EXERCISE OBJECTIVE: Pull out every line below that contains the word "logos".

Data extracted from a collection

• • • •

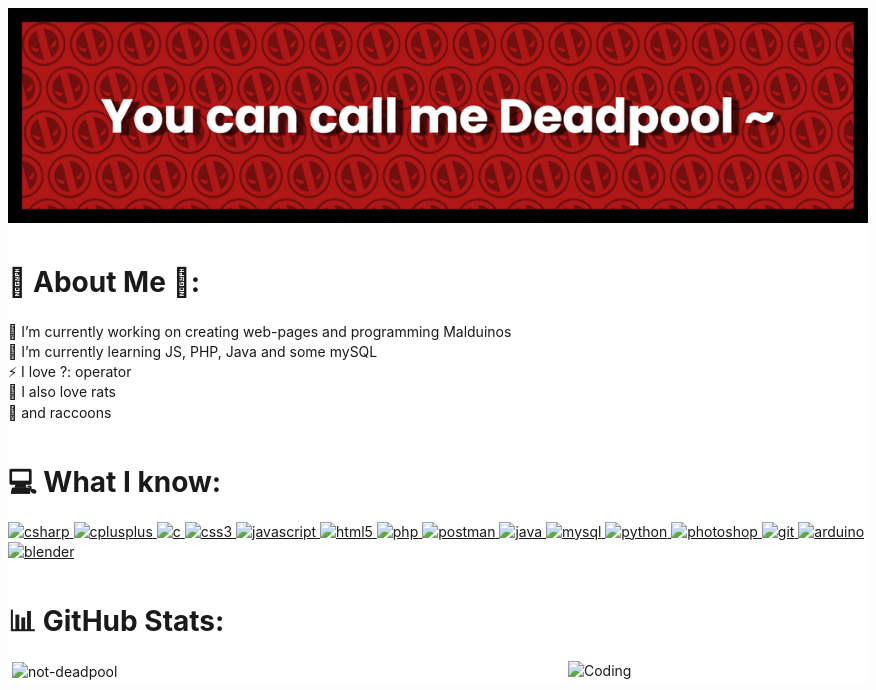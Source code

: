 <img align="center" alt="Coding" width="100%" src="https://raw.githubusercontent.com/not-DEADPOOL/not-DEADPOOL/main/banner1.png">

# 🗿 About Me 🗿:
🔭 I’m currently working on creating web-pages and programming Malduinos<br>🌱 I’m currently learning JS, PHP, Java and some mySQL<br>⚡ I love ?: operator<br>🐀 I also love rats<br>🦝 and raccoons


# 💻 What I know:
<p align="left">
  <a href="https://www.w3schools.com/cs/" target="_blank" rel="noreferrer"> <img src="https://raw.githubusercontent.com/devicons/devicon/master/icons/csharp/csharp-original.svg" alt="csharp" width="40" height="40"/> </a> 
  <a href="https://www.w3schools.com/cpp/" target="_blank" rel="noreferrer"> <img src="https://raw.githubusercontent.com/devicons/devicon/master/icons/cplusplus/cplusplus-original.svg" alt="cplusplus" width="40" height="40"/> </a>
    <a href="https://www.cprogramming.com/" target="_blank" rel="noreferrer"> <img src="https://raw.githubusercontent.com/devicons/devicon/master/icons/c/c-original.svg" alt="c" width="40" height="40"/> </a>
    <a href="https://www.w3schools.com/css/" target="_blank" rel="noreferrer"> <img src="https://raw.githubusercontent.com/devicons/devicon/master/icons/css3/css3-original-wordmark.svg" alt="css3" width="40" height="40"/> </a> 
 <a href="https://developer.mozilla.org/en-US/docs/Web/JavaScript" target="_blank" rel="noreferrer"> <img src="https://raw.githubusercontent.com/devicons/devicon/master/icons/javascript/javascript-original.svg" alt="javascript" width="40" height="40"/> </a> 
  <a href="https://www.w3.org/html/" target="_blank" rel="noreferrer"> <img src="https://raw.githubusercontent.com/devicons/devicon/master/icons/html5/html5-original-wordmark.svg" alt="html5" width="40" height="40"/> </a>
    <a href="https://www.php.net" target="_blank" rel="noreferrer"> <img src="https://raw.githubusercontent.com/devicons/devicon/master/icons/php/php-original.svg" alt="php" width="40" height="40"/> </a>
  <a href="https://postman.com" target="_blank" rel="noreferrer"> <img src="https://www.vectorlogo.zone/logos/getpostman/getpostman-icon.svg" alt="postman" width="40" height="40"/> </a>
  <a href="https://www.java.com" target="_blank" rel="noreferrer"> <img src="https://raw.githubusercontent.com/devicons/devicon/master/icons/java/java-original.svg" alt="java" width="40" height="40"/> </a>
  <a href="https://www.mysql.com/" target="_blank" rel="noreferrer"> <img src="https://raw.githubusercontent.com/devicons/devicon/master/icons/mysql/mysql-original-wordmark.svg" alt="mysql" width="40" height="40"/> </a>
  <a href="https://www.python.org" target="_blank" rel="noreferrer"> <img src="https://raw.githubusercontent.com/devicons/devicon/master/icons/python/python-original.svg" alt="python" width="40" height="40"/> </a>
  <a href="https://www.photoshop.com/en" target="_blank" rel="noreferrer"> <img src="https://raw.githubusercontent.com/devicons/devicon/master/icons/photoshop/photoshop-line.svg" alt="photoshop" width="40" height="40"/> </a> 
  <a href="https://git-scm.com/" target="_blank" rel="noreferrer"> <img src="https://www.vectorlogo.zone/logos/git-scm/git-scm-icon.svg" alt="git" width="40" height="40"/> </a> 
  <a href="https://www.arduino.cc/" target="_blank" rel="noreferrer"> <img src="https://cdn.worldvectorlogo.com/logos/arduino-1.svg" alt="arduino" width="40" height="40"/> </a> 
  <a href="https://www.blender.org/" target="_blank" rel="noreferrer"> <img src="https://download.blender.org/branding/community/blender_community_badge_white.svg" alt="blender" width="40" height="40"/> </a> </p>




# 📊 GitHub Stats:
<img align="right" alt="Coding" width="300" height="350" src="https://c.tenor.com/269aJzZLmdUAAAAM/im-going.gif">
<p>&nbsp;<img align="center" src="https://github-readme-stats.vercel.app/api?username=not-deadpool&show_icons=true&theme=dark&title_color=cc0000&text_color=ffffff&locale=en" alt="not-deadpool" /></p>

• • • •

RESPONSE BOX:
  <a href="https://postman.com" target="_blank" rel="noreferrer"> <img src="https://www.vectorlogo.zone/logos/getpostman/getpostman-icon.svg" alt="postman" width="40" height="40"/> </a>
  <a href="https://git-scm.com/" target="_blank" rel="noreferrer"> <img src="https://www.vectorlogo.zone/logos/git-scm/git-scm-icon.svg" alt="git" width="40" height="40"/> </a> 
  <a href="https://www.arduino.cc/" target="_blank" rel="noreferrer"> <img src="https://cdn.worldvectorlogo.com/logos/arduino-1.svg" alt="arduino" width="40" height="40"/> </a> 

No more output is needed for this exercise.